Public case study of the production ML and quant research system behind PunkPredictor, a CryptoPunks valuation platform.
Last updated: Feb 2026.
- Architecture — component map, layer responsibilities, and design rationale
- Operations — scheduled jobs and release lifecycle
- Evaluation — promotion gates and benchmarking philosophy
This repository intentionally excludes private source code and secrets. It documents the system design, release workflow, evaluation discipline, and operational decisions used in production.
PunkPredictor combines a public web app, backend APIs, and a DB-first model pipeline:
- Frontend: static pages + API proxy handlers (Vercel)

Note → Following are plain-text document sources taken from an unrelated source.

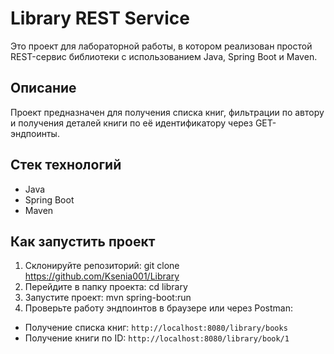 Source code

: # Library REST Service

Это проект для лабораторной работы, в котором реализован простой REST-сервис библиотеки с использованием Java, Spring Boot и Maven.

## Описание
Проект предназначен для получения списка книг, фильтрации по автору и получения деталей книги по её идентификатору через GET-эндпоинты.

## Стек технологий
- Java
- Spring Boot
- Maven

## Как запустить проект
1. Склонируйте репозиторий: git clone https://github.com/Ksenia001/Library
2. Перейдите в папку проекта:
   cd library
3. Запустите проект: mvn spring-boot:run
4. Проверьте работу эндпоинтов в браузере или через Postman:
- Получение списка книг: `http://localhost:8080/library/books`
- Получение книги по ID: `http://localhost:8080/library/book/1`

- Backend: Flask API serving production endpoints (Heroku)
- Model pipeline: scheduled inference, retrain policy checks, contender training, promotion/rollback
- Infra: VPS timers/services for nowcasting and model lifecycle workers
- Storage: Postgres + S3 artifact/snapshot archiving
The production monorepo is private. This case study provides a concrete artifact that demonstrates:
- end-to-end production ML ownership
- reproducible training and inference workflows
- release gates (contender/champion promotion + rollback)
- scheduled operations and deployment automation
- quant-style evaluation against a passive benchmark
It evolved from the earlier public prototype repo (Predict-CryptoPunks-Price) into a niche live product with real users and ongoing production operations.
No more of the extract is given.